Poles greet then-pope John Paul II in 1979 (Photo by Barbara Bartkowiak/Wikimedia Commons)
October 1, 2023

The bloody decades of Communist rule over Central and Eastern Europe were made darker by the forced absence of contact with the rest of the continent.

News—truly fake news—was provided exclusively by state agencies, promising that abundance was just over the horizon while the West was on the verge of a proletarian revolution. Travel across the Iron Curtain was rare, difficult, and often a humiliating experience at the border (the interminable wait to get out as well as to get in was tedious and nerve-wracking, followed by a slow, meticulous, but possibly bribable control of one's luggage and person). And dissident intellectuals could not participate in local or international seminars to share their ideas, writing their thoughts instead on scarce paper circulated among friends. The more one opposed the Communist regime, the less one could travel abroad or connect with foreigners.

But no matter how hard they tried, Communist goons could never fully sever the connection between West and East. There were, for instance, a few brave souls who from the well-lit Western cities regularly ventured to gray Central Europe to meet the oppressed, to chronicle back home the struggles of those nations, and to share with Western audiences the thoughts of Central European intellectuals laboriously typed on tissue paper.

A chronicler well known to the English-speaking audience is Timothy Garton Ash. A British public intellectual based in Oxford but also with a perch at the Hoover Institution (where I also have a small affiliation), he has been a fixture in Central Europe. Throughout the years, his articles, interviews, and books, such as The Magic Lantern, recounted his conversations and encounters from Gdansk to Budapest and beyond. He was read in the West, but also in the East where he was seen as an adopted intellectual of Central Europe, albeit with a British accent and a polished Oxfordian comportment.

In his latest book, Homelands, Garton Ash continues his chronicling of Europe. He begins with World War II when his father hopped over the Channel and landed in Normandy on D-Day and ends with Russia's war against Ukraine. He travels from the Thames and the Rhine to the Dnipro, from Washington, D.C., to Warsaw, from Davos to the Hellenic mini-Davos in Delphi. He narrates conversations with German villagers and European politicians (with a foray into the United States with George W. Bush and Dick Cheney).

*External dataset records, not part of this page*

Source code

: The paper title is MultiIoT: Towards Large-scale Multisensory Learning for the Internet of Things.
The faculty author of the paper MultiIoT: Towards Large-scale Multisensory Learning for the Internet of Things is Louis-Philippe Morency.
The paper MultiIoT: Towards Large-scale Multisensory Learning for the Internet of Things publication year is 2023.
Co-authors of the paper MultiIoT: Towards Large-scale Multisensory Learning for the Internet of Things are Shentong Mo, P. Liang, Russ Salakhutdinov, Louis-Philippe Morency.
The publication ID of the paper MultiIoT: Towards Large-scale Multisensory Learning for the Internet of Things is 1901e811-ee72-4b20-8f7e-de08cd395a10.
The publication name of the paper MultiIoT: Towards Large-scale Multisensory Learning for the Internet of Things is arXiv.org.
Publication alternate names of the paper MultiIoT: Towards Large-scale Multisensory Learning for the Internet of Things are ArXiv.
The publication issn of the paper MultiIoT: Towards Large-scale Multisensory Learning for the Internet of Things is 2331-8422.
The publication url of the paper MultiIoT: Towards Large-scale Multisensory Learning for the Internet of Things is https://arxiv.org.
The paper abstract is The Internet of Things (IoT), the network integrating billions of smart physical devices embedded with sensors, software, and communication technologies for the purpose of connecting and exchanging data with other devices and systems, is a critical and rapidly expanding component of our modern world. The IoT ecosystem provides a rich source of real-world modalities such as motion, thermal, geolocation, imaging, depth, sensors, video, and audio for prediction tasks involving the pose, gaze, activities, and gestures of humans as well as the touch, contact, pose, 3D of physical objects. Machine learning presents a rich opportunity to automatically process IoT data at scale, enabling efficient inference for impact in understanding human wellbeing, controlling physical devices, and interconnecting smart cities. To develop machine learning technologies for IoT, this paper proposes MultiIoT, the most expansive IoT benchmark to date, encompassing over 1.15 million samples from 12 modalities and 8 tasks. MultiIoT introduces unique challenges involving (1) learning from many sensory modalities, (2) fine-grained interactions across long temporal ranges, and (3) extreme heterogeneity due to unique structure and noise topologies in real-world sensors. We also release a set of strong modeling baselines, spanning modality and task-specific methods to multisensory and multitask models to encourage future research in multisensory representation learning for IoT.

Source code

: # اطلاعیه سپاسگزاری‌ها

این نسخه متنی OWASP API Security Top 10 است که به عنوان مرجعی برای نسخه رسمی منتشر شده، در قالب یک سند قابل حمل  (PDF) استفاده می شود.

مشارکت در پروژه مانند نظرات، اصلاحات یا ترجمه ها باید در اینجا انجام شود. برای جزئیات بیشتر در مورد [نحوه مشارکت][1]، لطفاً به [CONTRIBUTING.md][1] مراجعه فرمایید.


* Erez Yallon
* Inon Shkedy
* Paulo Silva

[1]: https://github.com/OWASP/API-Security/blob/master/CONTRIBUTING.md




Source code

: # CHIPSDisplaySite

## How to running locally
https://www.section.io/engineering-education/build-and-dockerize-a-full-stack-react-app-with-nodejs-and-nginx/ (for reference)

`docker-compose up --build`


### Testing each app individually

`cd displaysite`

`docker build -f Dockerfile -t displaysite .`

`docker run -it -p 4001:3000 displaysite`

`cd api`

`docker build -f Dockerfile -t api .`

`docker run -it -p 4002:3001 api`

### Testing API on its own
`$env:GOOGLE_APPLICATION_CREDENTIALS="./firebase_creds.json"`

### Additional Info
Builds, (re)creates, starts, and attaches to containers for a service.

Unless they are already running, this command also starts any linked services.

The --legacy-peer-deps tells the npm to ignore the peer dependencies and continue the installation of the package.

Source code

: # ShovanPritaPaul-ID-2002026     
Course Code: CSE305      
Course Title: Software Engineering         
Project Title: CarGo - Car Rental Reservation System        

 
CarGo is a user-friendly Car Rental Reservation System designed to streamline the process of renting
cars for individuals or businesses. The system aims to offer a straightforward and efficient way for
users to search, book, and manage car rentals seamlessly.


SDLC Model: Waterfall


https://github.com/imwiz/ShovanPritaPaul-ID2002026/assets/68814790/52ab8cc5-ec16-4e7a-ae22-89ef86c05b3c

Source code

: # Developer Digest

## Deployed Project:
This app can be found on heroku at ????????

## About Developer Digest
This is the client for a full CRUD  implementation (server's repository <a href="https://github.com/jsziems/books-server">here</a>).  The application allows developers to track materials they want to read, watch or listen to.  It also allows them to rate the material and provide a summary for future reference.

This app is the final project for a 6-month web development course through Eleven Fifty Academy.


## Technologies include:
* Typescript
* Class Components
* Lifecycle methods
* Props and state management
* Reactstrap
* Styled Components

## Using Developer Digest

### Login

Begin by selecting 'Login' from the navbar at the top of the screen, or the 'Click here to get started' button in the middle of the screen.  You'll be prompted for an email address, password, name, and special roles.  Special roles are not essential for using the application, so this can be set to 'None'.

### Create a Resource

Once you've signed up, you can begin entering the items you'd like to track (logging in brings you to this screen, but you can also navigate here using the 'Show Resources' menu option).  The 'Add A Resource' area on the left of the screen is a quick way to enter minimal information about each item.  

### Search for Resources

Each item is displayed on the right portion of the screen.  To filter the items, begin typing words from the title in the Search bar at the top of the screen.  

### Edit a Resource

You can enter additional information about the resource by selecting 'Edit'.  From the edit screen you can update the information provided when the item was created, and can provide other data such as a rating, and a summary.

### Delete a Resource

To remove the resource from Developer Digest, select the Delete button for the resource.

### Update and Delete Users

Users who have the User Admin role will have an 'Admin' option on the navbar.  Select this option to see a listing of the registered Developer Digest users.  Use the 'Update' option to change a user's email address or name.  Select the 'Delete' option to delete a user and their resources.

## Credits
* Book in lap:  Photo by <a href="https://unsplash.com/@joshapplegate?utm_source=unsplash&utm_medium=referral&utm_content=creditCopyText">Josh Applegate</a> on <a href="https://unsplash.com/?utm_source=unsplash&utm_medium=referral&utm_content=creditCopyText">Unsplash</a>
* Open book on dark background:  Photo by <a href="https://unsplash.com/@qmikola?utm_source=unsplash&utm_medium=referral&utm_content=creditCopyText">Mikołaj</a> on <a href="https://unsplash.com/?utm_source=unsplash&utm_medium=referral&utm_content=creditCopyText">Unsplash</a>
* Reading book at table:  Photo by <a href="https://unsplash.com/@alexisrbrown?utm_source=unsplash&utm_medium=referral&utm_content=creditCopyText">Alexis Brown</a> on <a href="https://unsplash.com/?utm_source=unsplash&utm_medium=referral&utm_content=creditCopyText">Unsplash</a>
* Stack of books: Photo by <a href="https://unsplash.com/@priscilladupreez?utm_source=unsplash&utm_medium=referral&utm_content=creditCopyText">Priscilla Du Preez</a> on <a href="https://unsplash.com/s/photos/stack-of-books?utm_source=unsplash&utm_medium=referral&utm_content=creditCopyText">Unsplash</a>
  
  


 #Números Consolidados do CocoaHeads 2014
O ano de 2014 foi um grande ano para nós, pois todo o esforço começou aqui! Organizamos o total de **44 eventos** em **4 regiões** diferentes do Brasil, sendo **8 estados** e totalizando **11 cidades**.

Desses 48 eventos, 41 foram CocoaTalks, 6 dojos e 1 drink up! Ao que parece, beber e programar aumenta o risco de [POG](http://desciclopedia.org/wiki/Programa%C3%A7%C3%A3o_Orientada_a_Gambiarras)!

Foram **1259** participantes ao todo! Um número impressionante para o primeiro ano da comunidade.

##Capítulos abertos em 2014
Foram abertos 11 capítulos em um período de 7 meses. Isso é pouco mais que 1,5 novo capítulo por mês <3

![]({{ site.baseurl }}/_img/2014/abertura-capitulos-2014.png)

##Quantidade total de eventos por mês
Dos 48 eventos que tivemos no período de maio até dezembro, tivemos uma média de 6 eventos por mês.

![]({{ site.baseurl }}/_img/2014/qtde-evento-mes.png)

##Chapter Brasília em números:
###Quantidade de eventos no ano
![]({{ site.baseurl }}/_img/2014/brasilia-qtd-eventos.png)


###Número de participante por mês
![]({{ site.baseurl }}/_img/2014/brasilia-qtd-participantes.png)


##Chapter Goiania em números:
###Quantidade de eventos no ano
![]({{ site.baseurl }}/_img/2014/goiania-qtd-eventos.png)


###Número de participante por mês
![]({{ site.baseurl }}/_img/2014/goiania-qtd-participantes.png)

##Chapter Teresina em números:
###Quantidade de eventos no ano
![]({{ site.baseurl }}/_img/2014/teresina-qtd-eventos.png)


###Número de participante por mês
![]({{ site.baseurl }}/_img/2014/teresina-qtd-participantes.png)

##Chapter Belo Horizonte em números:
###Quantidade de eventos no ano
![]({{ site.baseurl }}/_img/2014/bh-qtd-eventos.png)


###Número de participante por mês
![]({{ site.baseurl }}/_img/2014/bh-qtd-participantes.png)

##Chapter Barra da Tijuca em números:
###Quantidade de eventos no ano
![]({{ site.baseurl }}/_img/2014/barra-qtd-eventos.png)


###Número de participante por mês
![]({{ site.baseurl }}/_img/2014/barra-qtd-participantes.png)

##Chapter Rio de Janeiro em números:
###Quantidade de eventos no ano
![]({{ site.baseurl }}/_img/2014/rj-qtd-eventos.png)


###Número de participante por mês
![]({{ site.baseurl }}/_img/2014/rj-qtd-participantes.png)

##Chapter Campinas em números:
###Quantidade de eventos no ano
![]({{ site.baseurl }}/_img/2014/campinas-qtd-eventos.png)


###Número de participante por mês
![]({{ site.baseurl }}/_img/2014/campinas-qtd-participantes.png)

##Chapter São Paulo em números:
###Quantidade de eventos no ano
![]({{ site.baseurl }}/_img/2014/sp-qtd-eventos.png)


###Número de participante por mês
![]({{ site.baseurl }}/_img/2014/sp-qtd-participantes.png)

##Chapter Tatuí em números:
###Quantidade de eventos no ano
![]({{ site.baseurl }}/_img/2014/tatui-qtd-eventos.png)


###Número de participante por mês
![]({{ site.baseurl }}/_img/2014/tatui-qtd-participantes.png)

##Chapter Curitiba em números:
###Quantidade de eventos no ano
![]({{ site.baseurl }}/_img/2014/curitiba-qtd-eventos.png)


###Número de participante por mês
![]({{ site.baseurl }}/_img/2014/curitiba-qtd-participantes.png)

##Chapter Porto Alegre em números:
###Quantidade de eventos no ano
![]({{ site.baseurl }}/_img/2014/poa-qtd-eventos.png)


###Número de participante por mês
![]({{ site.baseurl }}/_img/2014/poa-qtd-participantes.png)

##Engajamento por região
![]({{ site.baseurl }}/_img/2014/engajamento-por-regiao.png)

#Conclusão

This is neither a biography nor a history, but a personal history, loosely placing the author's European travels in the context of historical events, from the early Cold War to the 1990s and more recent years. It is Timothy Garton Ash's stroll through history. The reader, therefore, should not expect a history of Europe, albeit some events, key for the author, are examined in greater detail: for example, 1968, the 1989 fall of the Berlin Wall, the Bosnian war, Brexit, and the rise of conservative parties in recent years.

The vignettes of his encounters and of life under Communism are where the author is at his best. A meeting with Václav Havel (the Czech playwright and then the last president of Czechoslovakia) under the obnoxious watch of Communist agents, the trips across East Germany and in Berlin, the conversations with Bronisław Geremek (medieval historian and then Polish foreign minister), the description of the massacre in Srebrenica and of visits to the bloody lands of Bosnia and Kosovo offer insights into Europe's travails and successes.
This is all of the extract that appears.